## Stored data entries:
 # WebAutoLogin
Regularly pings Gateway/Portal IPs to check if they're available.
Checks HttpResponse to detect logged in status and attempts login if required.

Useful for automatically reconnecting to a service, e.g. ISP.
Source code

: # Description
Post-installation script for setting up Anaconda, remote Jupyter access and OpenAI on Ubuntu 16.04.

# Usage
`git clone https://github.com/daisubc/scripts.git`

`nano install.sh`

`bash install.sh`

---

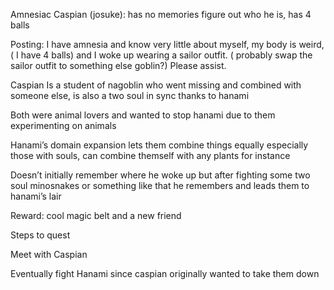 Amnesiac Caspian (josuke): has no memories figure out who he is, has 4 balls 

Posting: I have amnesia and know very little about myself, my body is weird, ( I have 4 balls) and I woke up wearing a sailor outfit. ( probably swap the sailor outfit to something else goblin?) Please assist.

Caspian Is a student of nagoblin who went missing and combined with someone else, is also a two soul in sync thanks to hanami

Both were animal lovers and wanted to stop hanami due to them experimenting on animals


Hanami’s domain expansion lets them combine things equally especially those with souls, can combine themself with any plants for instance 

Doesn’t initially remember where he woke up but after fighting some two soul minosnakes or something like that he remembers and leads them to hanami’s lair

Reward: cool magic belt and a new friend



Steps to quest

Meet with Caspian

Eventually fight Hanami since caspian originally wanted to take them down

## Work instructions:
Only those lines of the entries above that run from the line containing "Caspian Is a" to the line containing "Eventually fight Hanami", both included, should be transcribed exactly.

## Task result:
Caspian Is a student of nagoblin who went missing and combined with someone else, is also a two soul in sync thanks to hanami

Both were animal lovers and wanted to stop hanami due to them experimenting on animals


Hanami’s domain expansion lets them combine things equally especially those with souls, can combine themself with any plants for instance 

Doesn’t initially remember where he woke up but after fighting some two soul minosnakes or something like that he remembers and leads them to hanami’s lair

Reward: cool magic belt and a new friend



Steps to quest

Meet with Caspian

Eventually fight Hanami since caspian originally wanted to take them down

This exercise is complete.